Prime Minister of Portugal
- In office 19 May 1906 – 4 February 1908
- Monarch: Carlos
- Preceded by: Ernesto Hintze Ribeiro
- Succeeded by: Francisco Ferreira do Amaral

Personal details
- Born: João Franco Ferreira Pinto Castelo-Branco 14 February 1855 Fundão, Portugal
- Died: 4 April 1929 (aged 74) Anadia, Portugal
- Party: Liberal Regenerator

= João Franco =

Portuguese politician and minister

João Franco Ferreira Pinto Castelo-Branco, GCTE (/pt/; 14 February 1855 - 4 April 1929) was a Portuguese politician, minister, 43rd Minister for Treasury Affairs (14 January 1890) and 47th Prime Minister (19 May 1906 – 4 February 1908).

==Early life==
He was the son of Frederico Carlos Ferreira Franco Freire (16 January 1829 – 1909), a nobleman of the Royal Household, and Luísa Henriqueta Pinto Correia da Costa Castelo-Branco (1835–1893).

==Career==
He was educated at the University of Coimbra receiving a bachelor's degree in 1875. On entering an administrative career, he was able to prove himself in public competitions for several positions, including: delegate to the royal prosecutor in the comarcas of Sátão, Baião, Alcobaça and Lisbon (between January 1877 and January 1885); service chief of the general administration for customs-houses (from October 1885); administrator general for customs-houses (from February 1886 until December 1886); and court auditor for customs tax litigation (which began in 1886).
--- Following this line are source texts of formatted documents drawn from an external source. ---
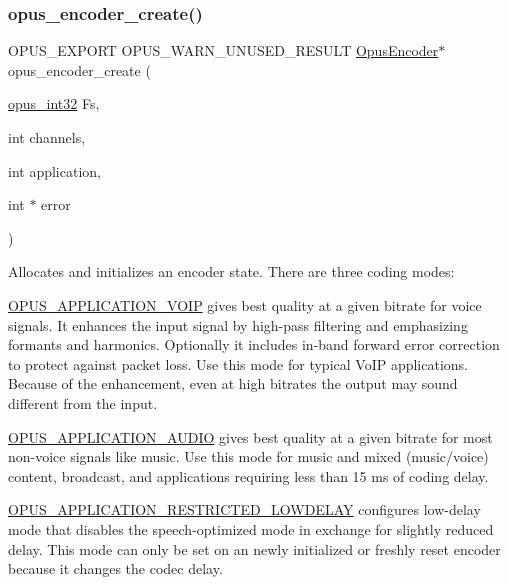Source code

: \subsubsection{\texorpdfstring{opus\_encoder\_create()}{opus\_encoder\_create()}}
{\footnotesize\ttfamily O\+P\+U\+S\+\_\+\+E\+X\+P\+O\+RT O\+P\+U\+S\+\_\+\+W\+A\+R\+N\+\_\+\+U\+N\+U\+S\+E\+D\+\_\+\+R\+E\+S\+U\+LT \mbox{\hyperlink{group__opus__encoder_gaf461a3ef2f10c2fe8b994a176f06c9bd}{Opus\+Encoder}}$\ast$ opus\+\_\+encoder\+\_\+create (\begin{DoxyParamCaption}\item[{\mbox{\hyperlink{opus__types_8h_aa4d309d6f80b99dbabebc8f98879ab9a}{opus\+\_\+int32}}}]{Fs,  }\item[{int}]{channels,  }\item[{int}]{application,  }\item[{int $\ast$}]{error }\end{DoxyParamCaption})}

Allocates and initializes an encoder state. There are three coding modes\+:

\mbox{\hyperlink{group__opus__ctlvalues_ga07884aa018303a419d1f7acb2f3fa669}{O\+P\+U\+S\+\_\+\+A\+P\+P\+L\+I\+C\+A\+T\+I\+O\+N\+\_\+\+V\+O\+IP}} gives best quality at a given bitrate for voice signals. It enhances the input signal by high-\/pass filtering and emphasizing formants and harmonics. Optionally it includes in-\/band forward error correction to protect against packet loss. Use this mode for typical Vo\+IP applications. Because of the enhancement, even at high bitrates the output may sound different from the input.

\mbox{\hyperlink{group__opus__ctlvalues_ga5909f7cb35c04f1110026c6889edd345}{O\+P\+U\+S\+\_\+\+A\+P\+P\+L\+I\+C\+A\+T\+I\+O\+N\+\_\+\+A\+U\+D\+IO}} gives best quality at a given bitrate for most non-\/voice signals like music. Use this mode for music and mixed (music/voice) content, broadcast, and applications requiring less than 15 ms of coding delay.

\mbox{\hyperlink{group__opus__ctlvalues_ga592232fb39db60c1369989c5c5d19a07}{O\+P\+U\+S\+\_\+\+A\+P\+P\+L\+I\+C\+A\+T\+I\+O\+N\+\_\+\+R\+E\+S\+T\+R\+I\+C\+T\+E\+D\+\_\+\+L\+O\+W\+D\+E\+L\+AY}} configures low-\/delay mode that disables the speech-\/optimized mode in exchange for slightly reduced delay. This mode can only be set on an newly initialized or freshly reset encoder because it changes the codec delay.

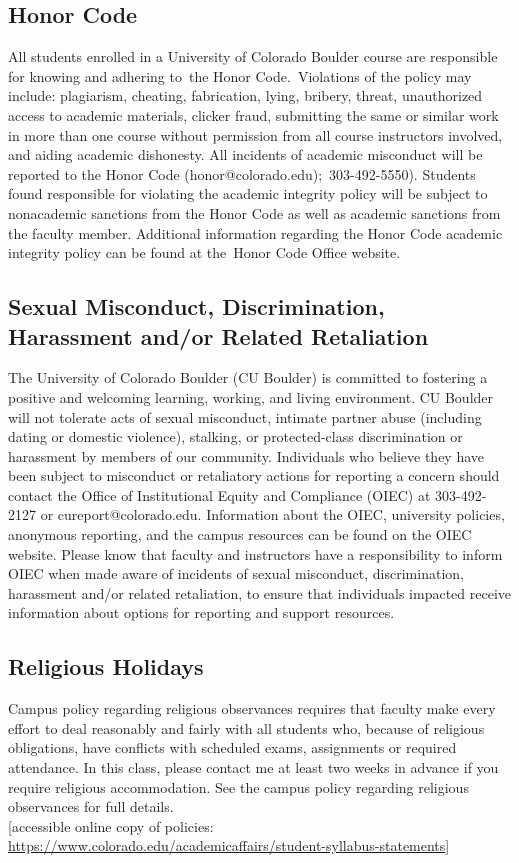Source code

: \documentclass[9pt]{article}
\begin{document}
{\subsection*{Honor Code}
All students enrolled in a University of Colorado Boulder course are responsible for knowing and adhering to the Honor Code. Violations of the policy may include: plagiarism, cheating, fabrication, lying, bribery, threat, unauthorized access to academic materials, clicker fraud, submitting the same or similar work in more than one course without permission from all course instructors involved, and aiding academic dishonesty. All incidents of academic misconduct will be reported to the Honor Code (honor@colorado.edu); 303-492-5550). Students found responsible for violating the academic integrity policy will be subject to nonacademic sanctions from the Honor Code as well as academic sanctions from the faculty member. Additional information regarding the Honor Code academic integrity policy can be found at the Honor Code Office website.

\subsection*{Sexual Misconduct, Discrimination, Harassment and/or Related Retaliation}
The University of Colorado Boulder (CU Boulder) is committed to fostering a positive and welcoming learning, working, and living environment. CU Boulder will not tolerate acts of sexual misconduct, intimate partner abuse (including dating or domestic violence), stalking, or protected-class discrimination or harassment by members of our community. Individuals who believe they have been subject to misconduct or retaliatory actions for reporting a concern should contact the Office of Institutional Equity and Compliance (OIEC) at 303-492-2127 or cureport@colorado.edu. Information about the OIEC, university policies, anonymous reporting, and the campus resources can be found on the OIEC website. 
Please know that faculty and instructors have a responsibility to inform OIEC when made aware of incidents of sexual misconduct, discrimination, harassment and/or related retaliation, to ensure that individuals impacted receive information about options for reporting and support resources.
\subsection*{Religious Holidays}
Campus policy regarding religious observances requires that faculty make every effort to deal reasonably and fairly with all students who, because of religious obligations, have conflicts with scheduled exams, assignments or required attendance.  In this class, please contact me at least two weeks in advance if you require religious accommodation.  See the campus policy regarding religious observances for full details.
\\

[accessible online copy of policies: \url{https://www.colorado.edu/academicaffairs/student-syllabus-statements}]
}
\end{document}
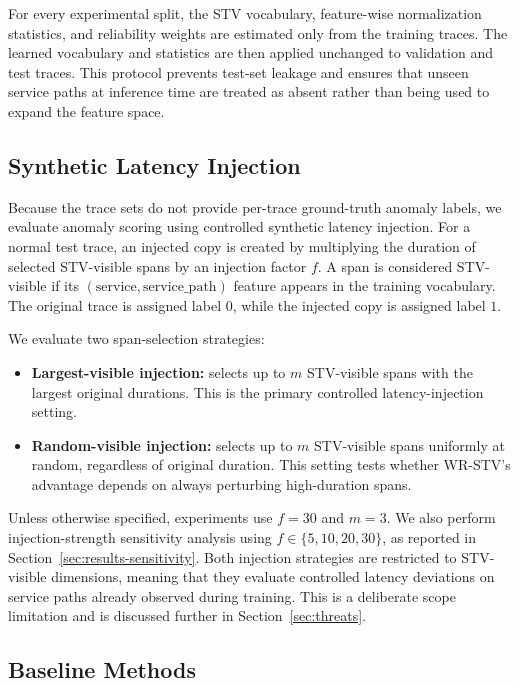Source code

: For every experimental split, the STV vocabulary, feature-wise
normalization statistics, and reliability weights are estimated only from
the training traces. The learned vocabulary and statistics are then
applied unchanged to validation and test traces. This protocol prevents
test-set leakage and ensures that unseen service paths at inference time
are treated as absent rather than being used to expand the feature space.

\subsection{Synthetic Latency Injection}

Because the trace sets do not provide per-trace ground-truth anomaly
labels, we evaluate anomaly scoring using controlled synthetic latency
injection. For a normal test trace, an injected copy is created by
multiplying the duration of selected STV-visible spans by an injection
factor \(f\). A span is considered STV-visible if its
\((\text{service}, \text{service\_path})\) feature appears in the
training vocabulary. The original trace is assigned label \(0\), while
the injected copy is assigned label \(1\).

We evaluate two span-selection strategies:

\begin{itemize}
    \item \textbf{Largest-visible injection:} selects up to \(m\)
    STV-visible spans with the largest original durations. This is the
    primary controlled latency-injection setting.

    \item \textbf{Random-visible injection:} selects up to \(m\)
    STV-visible spans uniformly at random, regardless of original
    duration. This setting tests whether WR-STV's advantage depends on
    always perturbing high-duration spans.
\end{itemize}

Unless otherwise specified, experiments use \(f=30\) and \(m=3\). We
also perform injection-strength sensitivity analysis using
\(f \in \{5,10,20,30\}\), as reported in
Section~\ref{sec:results-sensitivity}. Both injection strategies are
restricted to STV-visible dimensions, meaning that they evaluate
controlled latency deviations on service paths already observed during
training. This is a deliberate scope limitation and is discussed further
in Section~\ref{sec:threats}.

\subsection{Baseline Methods}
From his post-University experience, it was obvious that Franco had a spirit and personal energy that would contribute to his partisan conflicts, and formed his role in Portuguese politics. Franco communicated and wrote well which, for the time, gave him advantages in public life, defined by debates and journalistic quarrels. He was rich, had good contacts, appreciated intrigue and immersed in commerce oriented toward service and merit, which united many of the liberal elite of the time.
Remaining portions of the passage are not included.